> _WHAT IS BEING ASKED_
Begin with the first line below and retype each line exactly through the line containing "然而，在将标准资源嵌入到自定义资源时，可能会出现一些问题。". Any pictures are to be left out.
##########
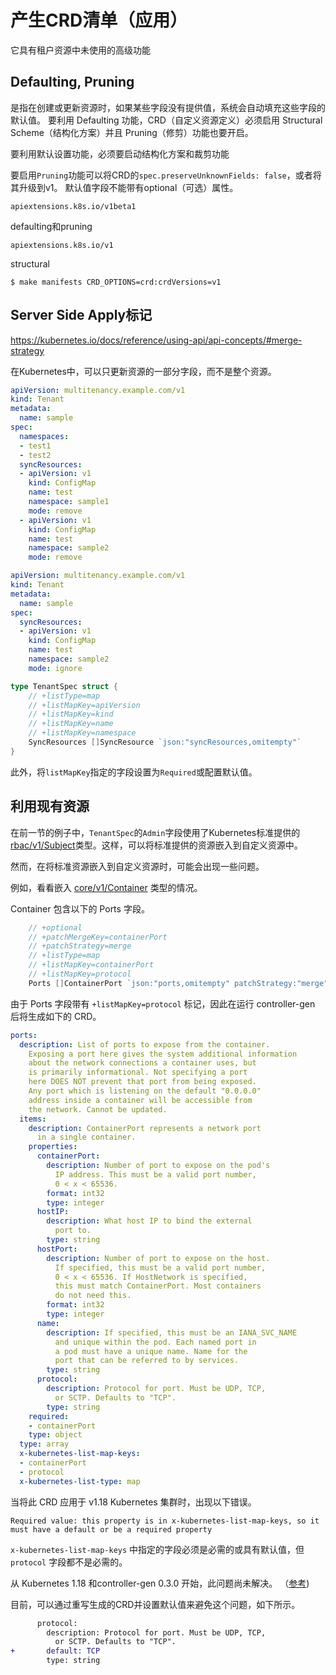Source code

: # 产生CRD清单（应用）

它具有租户资源中未使用的高级功能

## Defaulting, Pruning

是指在创建或更新资源时，如果某些字段没有提供值，系统会自动填充这些字段的默认值。
要利用 Defaulting 功能，CRD（自定义资源定义）必须启用 Structural Scheme（结构化方案）并且 Pruning（修剪）功能也要开启。

要利用默认设置功能，必须要启动结构化方案和裁剪功能

要启用`Pruning`功能可以将CRD的`spec.preserveUnknownFields: false`，或者将其升级到v1。
默认值字段不能带有optional（可选）属性。


`apiextensions.k8s.io/v1beta1`

defaulting和pruning

`apiextensions.k8s.io/v1`

structural

```console
$ make manifests CRD_OPTIONS=crd:crdVersions=v1
```

## Server Side Apply标记

https://kubernetes.io/docs/reference/using-api/api-concepts/#merge-strategy

在Kubernetes中，可以只更新资源的一部分字段，而不是整个资源。

```yaml
apiVersion: multitenancy.example.com/v1
kind: Tenant
metadata:
  name: sample
spec:
  namespaces:
  - test1
  - test2
  syncResources:
  - apiVersion: v1
    kind: ConfigMap
    name: test
    namespace: sample1
    mode: remove
  - apiVersion: v1
    kind: ConfigMap
    name: test
    namespace: sample2
    mode: remove
```

```yaml
apiVersion: multitenancy.example.com/v1
kind: Tenant
metadata:
  name: sample
spec:
  syncResources:
  - apiVersion: v1
    kind: ConfigMap
    name: test
    namespace: sample2
    mode: ignore
```

```go
type TenantSpec struct {
	// +listType=map
	// +listMapKey=apiVersion
	// +listMapKey=kind
	// +listMapKey=name
	// +listMapKey=namespace
	SyncResources []SyncResource `json:"syncResources,omitempty"`
}
```

此外，将`listMapKey`指定的字段设置为`Required`或配置默认值。

## 利用现有资源

在前一节的例子中，`TenantSpec`的`Admin`字段使用了Kubernetes标准提供的[rbac/v1/Subject](https://pkg.go.dev/k8s.io/api/rbac/v1?tab=doc#Subject)类型。这样，可以将标准提供的资源嵌入到自定义资源中。

然而，在将标准资源嵌入到自定义资源时，可能会出现一些问题。

例如，看看嵌入 [core/v1/Container](https://pkg.go.dev/k8s.io/api/core/v1?tab=doc#Container) 类型的情况。

Container 包含以下的 Ports 字段。

```go
	// +optional
	// +patchMergeKey=containerPort
	// +patchStrategy=merge
	// +listType=map
	// +listMapKey=containerPort
	// +listMapKey=protocol
	Ports []ContainerPort `json:"ports,omitempty" patchStrategy:"merge" patchMergeKey:"containerPort" protobuf:"bytes,6,rep,name=ports"`
```

由于 Ports 字段带有 `+listMapKey=protocol` 标记，因此在运行 controller-gen 后将生成如下的 CRD。

```yaml
ports:
  description: List of ports to expose from the container.
    Exposing a port here gives the system additional information
    about the network connections a container uses, but
    is primarily informational. Not specifying a port
    here DOES NOT prevent that port from being exposed.
    Any port which is listening on the default "0.0.0.0"
    address inside a container will be accessible from
    the network. Cannot be updated.
  items:
    description: ContainerPort represents a network port
      in a single container.
    properties:
      containerPort:
        description: Number of port to expose on the pod's
          IP address. This must be a valid port number,
          0 < x < 65536.
        format: int32
        type: integer
      hostIP:
        description: What host IP to bind the external
          port to.
        type: string
      hostPort:
        description: Number of port to expose on the host.
          If specified, this must be a valid port number,
          0 < x < 65536. If HostNetwork is specified,
          this must match ContainerPort. Most containers
          do not need this.
        format: int32
        type: integer
      name:
        description: If specified, this must be an IANA_SVC_NAME
          and unique within the pod. Each named port in
          a pod must have a unique name. Name for the
          port that can be referred to by services.
        type: string
      protocol:
        description: Protocol for port. Must be UDP, TCP,
          or SCTP. Defaults to "TCP".
        type: string
    required:
    - containerPort
    type: object
  type: array
  x-kubernetes-list-map-keys:
  - containerPort
  - protocol
  x-kubernetes-list-type: map
```

当将此 CRD 应用于 v1.18 Kubernetes 集群时，出现以下错误。

```
Required value: this property is in x-kubernetes-list-map-keys, so it must have a default or be a required property
```

`x-kubernetes-list-map-keys` 中指定的字段必须是必需的或具有默认值，但 `protocol` 字段都不是必需的。

从 Kubernetes 1.18 和controller-gen 0.3.0 开始，此问题尚未解决。 （[参考](https://github.com/kubernetes/kubernetes/issues/91395))

目前，可以通过重写生成的CRD并设置默认值来避免这个问题，如下所示。

```diff
      protocol:
        description: Protocol for port. Must be UDP, TCP,
          or SCTP. Defaults to "TCP".
+       default: TCP
        type: string
```
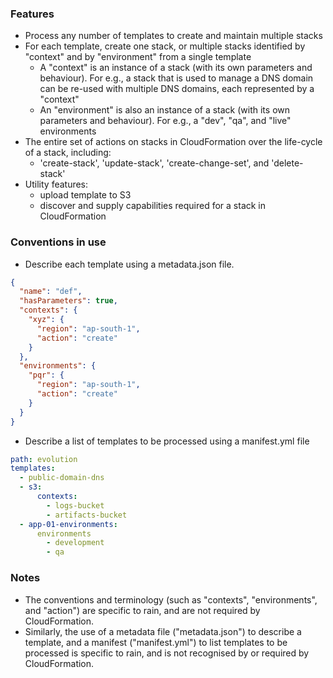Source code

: ### Features

- Process any number of templates to create and maintain multiple stacks
- For each template, create one stack, or multiple stacks identified by "context" and by "environment" from a single template
  - A "context" is an instance of a stack (with its own parameters and behaviour). For e.g., a stack that is used to manage a DNS domain can be re-used with multiple DNS domains, each represented by a "context"
  - An "environment" is also an instance of a stack (with its own parameters and behaviour). For e.g., a "dev", "qa", and "live" environments
- The entire set of actions on stacks in CloudFormation over the life-cycle of a stack, including:
  - 'create-stack', 'update-stack', 'create-change-set', and 'delete-stack'
- Utility features:
  - upload template to S3
  - discover and supply capabilities required for a stack in CloudFormation
  
### Conventions in use

- Describe each template using a metadata.json file.

```json
{
  "name": "def",
  "hasParameters": true,
  "contexts": {
    "xyz": {
      "region": "ap-south-1",
      "action": "create"
    }
  },
  "environments": {
    "pqr": {
      "region": "ap-south-1",
      "action": "create"
    }
  }
}
```

- Describe a list of templates to be processed using a manifest.yml file

```yml
path: evolution
templates:
  - public-domain-dns
  - s3:
      contexts:
        - logs-bucket
        - artifacts-bucket
  - app-01-environments:
      environments
        - development
        - qa
```

### Notes

- The conventions and terminology (such as "contexts", "environments", and "action") are specific to rain, and are not required by CloudFormation.
- Similarly, the use of a metadata file ("metadata.json") to describe a template, and a manifest ("manifest.yml") to list templates to be processed is specific to rain, and is not recognised by or required by CloudFormation.
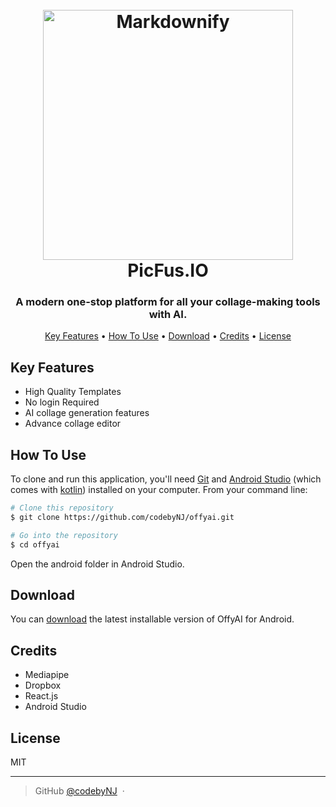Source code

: 
<h1 align="center">
  <br>
  <a href="http://www.amitmerchant.com/electron-markdownify"><img src="https://github.com/user-attachments/assets/dc7a3e55-8609-442e-8de1-7ac7ffb35580" alt="Markdownify" width="400"></a>
  <br>
  PicFus.IO
  <br>
</h1>

<h3 align="center">A modern one-stop platform for all your collage-making tools with AI.</h3>


<p align="center">
  <a href="#key-features">Key Features</a> •
  <a href="#how-to-use">How To Use</a> •
  <a href="#download">Download</a> •
  <a href="#credits">Credits</a> •
  <a href="#license">License</a>
</p>





## Key Features

* High Quality Templates
* No login Required
* AI collage generation features
* Advance collage editor

## How To Use

To clone and run this application, you'll need [Git](https://git-scm.com) and [Android Studio](https://developer.android.com/) (which comes with [kotlin](http://npmjs.com)) installed on your computer. From your command line:

```bash
# Clone this repository
$ git clone https://github.com/codebyNJ/offyai.git

# Go into the repository
$ cd offyai
```

Open the android folder in Android Studio.


## Download

You can [download](https://offyai.netlify.app/) the latest installable version of OffyAI for Android.


## Credits

- Mediapipe
- Dropbox
- React.js
- Android Studio


## License

MIT

---

> GitHub [@codebyNJ](https://github.com/codebyNJ) &nbsp;&middot;&nbsp;

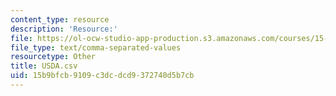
 ```yaml
---
content_type: resource
description: 'Resource:'
file: https://ol-ocw-studio-app-production.s3.amazonaws.com/courses/15-071-the-analytics-edge-spring-2017/15b9bfcb9109c3dcdcd9372740d5b7cb_USDA.csv
file_type: text/comma-separated-values
resourcetype: Other
title: USDA.csv
uid: 15b9bfcb-9109-c3dc-dcd9-372740d5b7cb
---
```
##########
> _ANSWER BOX_
Source code

: # 产生CRD清单（应用）

它具有租户资源中未使用的高级功能

## Defaulting, Pruning

是指在创建或更新资源时，如果某些字段没有提供值，系统会自动填充这些字段的默认值。
要利用 Defaulting 功能，CRD（自定义资源定义）必须启用 Structural Scheme（结构化方案）并且 Pruning（修剪）功能也要开启。

要利用默认设置功能，必须要启动结构化方案和裁剪功能

要启用`Pruning`功能可以将CRD的`spec.preserveUnknownFields: false`，或者将其升级到v1。
默认值字段不能带有optional（可选）属性。


`apiextensions.k8s.io/v1beta1`

defaulting和pruning

`apiextensions.k8s.io/v1`

structural

```console
$ make manifests CRD_OPTIONS=crd:crdVersions=v1
```

## Server Side Apply标记

https://kubernetes.io/docs/reference/using-api/api-concepts/#merge-strategy

在Kubernetes中，可以只更新资源的一部分字段，而不是整个资源。

```yaml
apiVersion: multitenancy.example.com/v1
kind: Tenant
metadata:
  name: sample
spec:
  namespaces:
  - test1
  - test2
  syncResources:
  - apiVersion: v1
    kind: ConfigMap
    name: test
    namespace: sample1
    mode: remove
  - apiVersion: v1
    kind: ConfigMap
    name: test
    namespace: sample2
    mode: remove
```

```yaml
apiVersion: multitenancy.example.com/v1
kind: Tenant
metadata:
  name: sample
spec:
  syncResources:
  - apiVersion: v1
    kind: ConfigMap
    name: test
    namespace: sample2
    mode: ignore
```

```go
type TenantSpec struct {
	// +listType=map
	// +listMapKey=apiVersion
	// +listMapKey=kind
	// +listMapKey=name
	// +listMapKey=namespace
	SyncResources []SyncResource `json:"syncResources,omitempty"`
}
```

此外，将`listMapKey`指定的字段设置为`Required`或配置默认值。

## 利用现有资源

在前一节的例子中，`TenantSpec`的`Admin`字段使用了Kubernetes标准提供的[rbac/v1/Subject](https://pkg.go.dev/k8s.io/api/rbac/v1?tab=doc#Subject)类型。这样，可以将标准提供的资源嵌入到自定义资源中。

然而，在将标准资源嵌入到自定义资源时，可能会出现一些问题。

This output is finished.